# What needs to be done:
Check each line of the listing for the word "unblocked" and report the ones that have it.

# Supplied records:
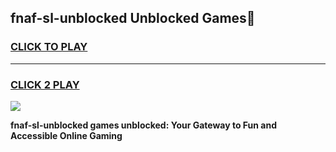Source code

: 
## fnaf-sl-unblocked Unblocked Games👋
<h3>
<a href="https://news.freeplayer.one?title=fnaf-sl-unblocked&ref=16F">CLICK TO PLAY</a></h3>
<hr>

<h3>
<a href="https://news.freeplayer.one?title=fnaf-sl-unblocked&ref=16F">CLICK 2 PLAY</a>
  
</h3>

<a href="https://news.freeplayer.one?title=fnaf-sl-unblocked&ref=16F/"><img src="https://clearcache.store/games.png"></a>


**fnaf-sl-unblocked games unblocked: Your Gateway to Fun and Accessible Online Gaming**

# Answer area:
## fnaf-sl-unblocked Unblocked Games👋
<a href="https://news.freeplayer.one?title=fnaf-sl-unblocked&ref=16F">CLICK TO PLAY</a></h3>
<a href="https://news.freeplayer.one?title=fnaf-sl-unblocked&ref=16F">CLICK 2 PLAY</a>
<a href="https://news.freeplayer.one?title=fnaf-sl-unblocked&ref=16F/"><img src="https://clearcache.store/games.png"></a>
**fnaf-sl-unblocked games unblocked: Your Gateway to Fun and Accessible Online Gaming**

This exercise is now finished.